The New Modality: Emoji Challenges in Prediction, Anticipation, and Retrieval

Spencer Cappallo,Stacey Svetlichnaya,Pierre Garrigues,Thomas Mensink,Cees G. M. Snoek
DOI: https://doi.org/10.48550/arXiv.1801.10253
2018-02-02
Abstract:Over the past decade, emoji have emerged as a new and widespread form of digital communication, spanning diverse social networks and spoken languages. We propose to treat these ideograms as a new modality in their own right, distinct in their semantic structure from both the text in which they are often embedded as well as the images which they resemble. As a new modality, emoji present rich novel possibilities for representation and interaction. In this paper, we explore the challenges that arise naturally from considering the emoji modality through the lens of multimedia research. Specifically, the ways in which emoji can be related to other common modalities such as text and images. To do so, we first present a large scale dataset of real-world emoji usage collected from Twitter. This dataset contains examples of both text-emoji and image-emoji relationships. We present baseline results on the challenge of predicting emoji from both text and images, using state-of-the-art neural networks. Further, we offer a first consideration into the problem of how to account for new, unseen emoji - a relevant issue as the emoji vocabulary continues to expand on a yearly basis. Finally, we present results for multimedia retrieval using emoji as queries.

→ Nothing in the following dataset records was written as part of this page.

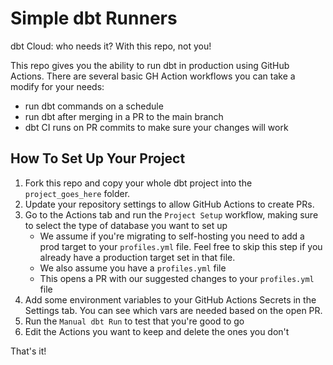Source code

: # Simple dbt Runners

dbt Cloud: who needs it? With this repo, not you!

This repo gives you the ability to run dbt in production using GitHub Actions. There are several basic GH Action workflows you can take a modify for your needs: 

 - run dbt commands on a schedule
 - run dbt after merging in a PR to the main branch
 - dbt CI runs on PR commits to make sure your changes will work

## How To Set Up Your Project

 1. Fork this repo and copy your whole dbt project into the `project_goes_here` folder.
 2. Update your repository settings to allow GitHub Actions to create PRs.
 3. Go to the Actions tab and run the `Project Setup` workflow, making sure to select the type of database you want to set up
    - We assume if you're migrating to self-hosting you need to add a prod target to your `profiles.yml` file. Feel free to skip this step if you already have a production target set in that file.
    - We also assume you have a `profiles.yml` file
    - This opens a PR with our suggested changes to your `profiles.yml` file
 4. Add some environment variables to your GitHub Actions Secrets in the Settings tab. You can see which vars are needed based on the open PR.
 5. Run the `Manual dbt Run` to test that you're good to go
 6. Edit the Actions you want to keep and delete the ones you don't

That's it!
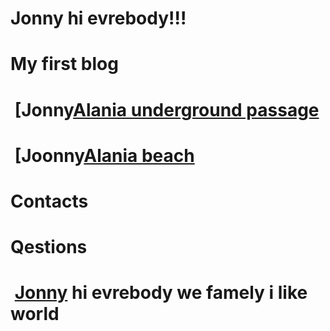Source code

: # Jonny hi evrebody!!!
# My first blog
# <img> [Jonny[Alania underground passage](https://user-images.githubusercontent.com/124875023/232207067-ab189617-975e-4298-9d02-bf0abf1d821c.jpg)
# <img> [Joonny[Alania beach](https://user-images.githubusercontent.com/124875023/232209311-6010710f-84f6-444a-8d42-5eb83ecc3543.jpg)
 
 

 
# Contacts
# Qestions
# <img> [Jonny](https://user-images.githubusercontent.com/124875023/232198664-71009db4-edc4-4ca8-9146-30656d85f1be.jpg) hi evrebody we famely i like world 
 
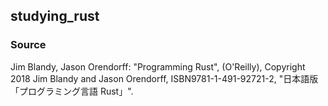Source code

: ## studying_rust

### Source 
Jim Blandy, Jason Orendorff: "Programming Rust", (O'Reilly), Copyright 2018 Jim Blandy and Jason Orendorff, ISBN9781-1-491-92721-2, "日本語版「プログラミング言語 Rust」".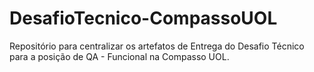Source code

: # DesafioTecnico-CompassoUOL
Repositório para centralizar os artefatos de Entrega do Desafio Técnico para a posição de QA - Funcional na Compasso UOL.

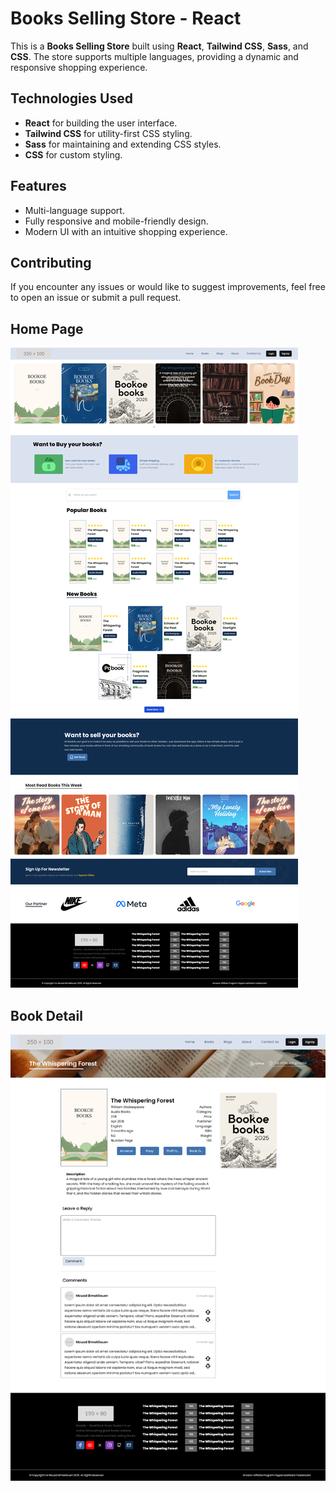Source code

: # Books Selling Store - React

This is a **Books Selling Store** built using **React**, **Tailwind CSS**, **Sass**, and **CSS**. The store supports multiple languages, providing a dynamic and responsive shopping experience.

## Technologies Used
- **React** for building the user interface.
- **Tailwind CSS** for utility-first CSS styling.
- **Sass** for maintaining and extending CSS styles.
- **CSS** for custom styling.

## Features
- Multi-language support.
- Fully responsive and mobile-friendly design.
- Modern UI with an intuitive shopping experience.

## Contributing
If you encounter any issues or would like to suggest improvements, feel free to open an issue or submit a pull request.

## Home Page
![Home Page](./images/Home.png)


## Book Detail
![Book Detail](./images/bookDetails.png)
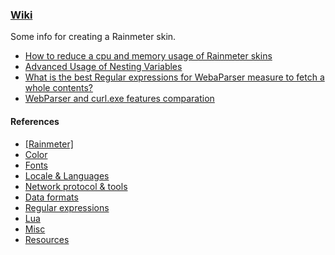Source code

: ### [Wiki](https://github.com/nek7u/Notes-for-Rainmeter-Skins/wiki)
Some info for creating a Rainmeter skin.

* [How to reduce a cpu and memory usage of Rainmeter skins](https://github.com/nek7u/Notes-for-Rainmeter-Skins/wiki/Reduce-a-cpu-and-memory-usage)  
* [Advanced Usage of Nesting Variables](https://github.com/nek7u/Notes-for-Rainmeter-Skins/wiki/Advanced-Usage-of-Nesting-Variables)  
* [What is the best Regular expressions for WebaParser measure to fetch a whole contents?](https://github.com/nek7u/Notes-for-Rainmeter-Skins/wiki/WebParser-RegExp)  
* [WebParser and curl.exe features comparation](https://github.com/nek7u/Notes-for-Rainmeter-Skins/wiki/WebParser-v.s.-curl.exe)  

#### References  
* [[Rainmeter]](https://github.com/nek7u/Notes-for-Rainmeter-Skins/wiki#rainmeter)  
* [Color](https://github.com/nek7u/Notes-for-Rainmeter-Skins/wiki#color)  
* [Fonts](https://github.com/nek7u/Notes-for-Rainmeter-Skins/wiki#fonts)  
* [Locale & Languages](https://github.com/nek7u/Notes-for-Rainmeter-Skins/wiki#locale--languages)  
* [Network protocol & tools](https://github.com/nek7u/Notes-for-Rainmeter-Skins/wiki#network-protocol--tools)  
* [Data formats](https://github.com/nek7u/Notes-for-Rainmeter-Skins/wiki#data-formats)  
* [Regular expressions](https://github.com/nek7u/Notes-for-Rainmeter-Skins/wiki#regular-expressions)  
* [Lua](https://github.com/nek7u/Notes-for-Rainmeter-Skins/wiki#lua)  
* [Misc](https://github.com/nek7u/Notes-for-Rainmeter-Skins/wiki#misc)  
* [Resources](https://github.com/nek7u/Notes-for-Rainmeter-Skins/wiki#resources)  
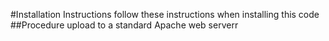#Installation Instructions
follow these instructions when installing this code
##Procedure
upload to a standard Apache web serverr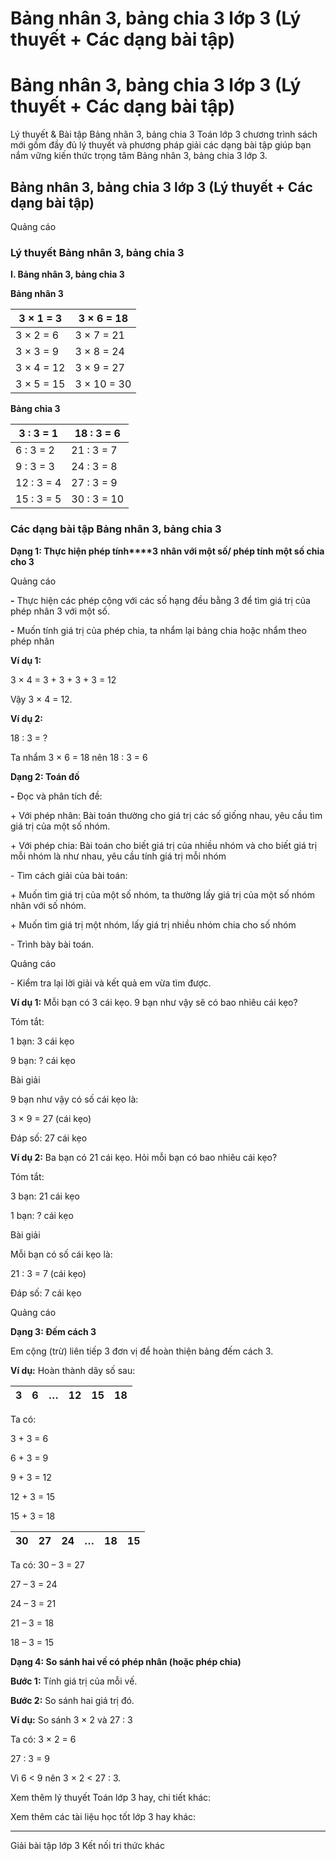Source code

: # Bảng nhân 3, bảng chia 3 lớp 3 (Lý thuyết + Các dạng bài tập)

# Bảng nhân 3, bảng chia 3 lớp 3 (Lý thuyết + Các dạng bài tập)

Lý thuyết & Bài tập Bảng nhân 3, bảng chia 3 Toán lớp 3 chương trình sách mới gồm đầy đủ lý thuyết và phương pháp giải các dạng bài tập giúp bạn nắm vững kiến thức trọng tâm Bảng nhân 3, bảng chia 3 lớp 3.

## Bảng nhân 3, bảng chia 3 lớp 3 (Lý thuyết + Các dạng bài tập)

Quảng cáo

### Lý thuyết Bảng nhân 3, bảng chia 3

**I. Bảng nhân 3, bảng chia 3**

**Bảng nhân 3**

3 × 1 = 3 |  3 × 6 = 18  
---|---  
3 × 2 = 6 |  3 × 7 = 21  
3 × 3 = 9 |  3 × 8 = 24  
3 × 4 = 12 |  3 × 9 = 27  
3 × 5 = 15 |  3 × 10 = 30  
  
**Bảng chia 3**

3 : 3 = 1 |  18 : 3 = 6  
---|---  
6 : 3 = 2 |  21 : 3 = 7  
9 : 3 = 3 |  24 : 3 = 8  
12 : 3 = 4 |  27 : 3 = 9  
15 : 3 = 5 |  30 : 3 = 10  
  
### Các dạng bài tập Bảng nhân 3, bảng chia 3

**Dạng 1: Thực hiện phép tính****3** **nhân với một số/ phép tính một số chia cho 3**

Quảng cáo

**-** Thực hiện các phép cộng với các số hạng đều bằng 3 để tìm giá trị của phép nhân 3 với một số.

**-** Muốn tính giá trị của phép chia, ta nhẩm lại bảng chia hoặc nhẩm theo phép nhân

**Ví dụ 1:**

3 × 4 = 3 + 3 + 3 + 3 = 12

Vậy 3 × 4 = 12.

**Ví dụ 2:**

18 : 3 = ?

Ta nhẩm 3 × 6 = 18 nên 18 : 3 = 6

**Dạng 2: Toán đố**

**-** Đọc và phân tích đề: 

\+ Với phép nhân: Bài toán thường cho giá trị các số giống nhau, yêu cầu tìm giá trị của một số nhóm.

\+ Với phép chia: Bài toán cho biết giá trị của nhiều nhóm và cho biết giá trị mỗi nhóm là như nhau, yêu cầu tính giá trị mỗi nhóm

\- Tìm cách giải của bài toán: 

\+ Muốn tìm giá trị của một số nhóm, ta thường lấy giá trị của một số nhóm nhân với số nhóm.

\+ Muốn tìm giá trị một nhóm, lấy giá trị nhiều nhóm chia cho số nhóm

\- Trình bày bài toán.

Quảng cáo

\- Kiểm tra lại lời giải và kết quả em vừa tìm được.

**Ví dụ 1:** Mỗi bạn có 3 cái kẹo. 9 bạn như vậy sẽ có bao nhiêu cái kẹo?

Tóm tắt:

1 bạn: 3 cái kẹo

9 bạn: ? cái kẹo

Bài giải

9 bạn như vậy có số cái kẹo là:

3 × 9 = 27 (cái kẹo)

Đáp số: 27 cái kẹo

**Ví dụ 2:** Ba bạn có 21 cái kẹo. Hỏi mỗi bạn có bao nhiêu cái kẹo?

Tóm tắt:

3 bạn: 21 cái kẹo

1 bạn: ? cái kẹo

Bài giải

Mỗi bạn có số cái kẹo là:

21 : 3 = 7 (cái kẹo)

Đáp số: 7 cái kẹo

Quảng cáo

**Dạng 3: Đếm cách 3**

Em cộng (trừ) liên tiếp 3 đơn vị để hoàn thiện bảng đếm cách 3.

**Ví dụ:** Hoàn thành dãy số sau:

**3** |  **6** |  **…** |  **12** |  **15** |  **18**  
---|---|---|---|---|---  
  
Ta có: 

3 + 3 = 6

6 + 3 = 9

9 + 3 = 12

12 + 3 = 15

15 + 3 = 18

**30** |  **27** |  **24** |  **…** |  **18** |  **15**  
---|---|---|---|---|---  
  
Ta có: 30 – 3 = 27

27 – 3 = 24

24 – 3 = 21

21 – 3 = 18

18 – 3 = 15

**Dạng 4: So sánh hai vế có phép nhân (hoặc phép chia)**

**Bước 1:** Tính giá trị của mỗi vế.

**Bước 2:** So sánh hai giá trị đó.

**Ví dụ:** So sánh 3 × 2 và 27 : 3

Ta có: 3 × 2 = 6

27 : 3 = 9

Vì 6 < 9 nên 3 × 2 < 27 : 3.

Xem thêm lý thuyết Toán lớp 3 hay, chi tiết khác:

Xem thêm các tài liệu học tốt lớp 3 hay khác:

* * *

Giải bài tập lớp 3 Kết nối tri thức khác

Computation and Language,Information Retrieval,Multimedia
What problem does this paper attempt to address?
The main problem this paper attempts to address is treating emojis as a new modality, exploring the challenges in prediction, anticipation, and retrieval, and studying their relationship with other common modalities such as text and images. Specifically, the paper focuses on the following aspects: 1. **Emojis as an Independent Modality**: The paper posits that emojis are a new modality independent of text and images, with unique semantic structures and expressions. This perspective helps in understanding the richness and diversity of emojis in digital communication. 2. **Emoji Prediction**: The paper proposes a challenging task of predicting relevant emojis from text and/or images. This involves utilizing existing multimodal data to train models that can accurately predict emojis related to given inputs. 3. **Handling Emerging Emojis**: Since new emojis are added every year, the paper also proposes a "zero-shot" challenge task, which involves predicting new emojis without training data. This requires models to leverage external knowledge sources to infer the meanings of new emojis. 4. **Emoji-Based Multimedia Retrieval**: The paper explores how to use emojis as a query language for multimedia retrieval. This task leverages the cross-cultural and language-independent nature of emojis, making them an effective retrieval tool. To support these research goals, the paper constructs a large-scale real-world emoji usage dataset (Twemoji) and proposes three specific challenge tasks along with their baseline results. These tasks include: - Emoji Prediction - Emoji Anticipation - Query-by-Emoji Through these tasks, the paper aims to advance the study of emojis as an independent modality and further explore their potential applications in the multimedia field.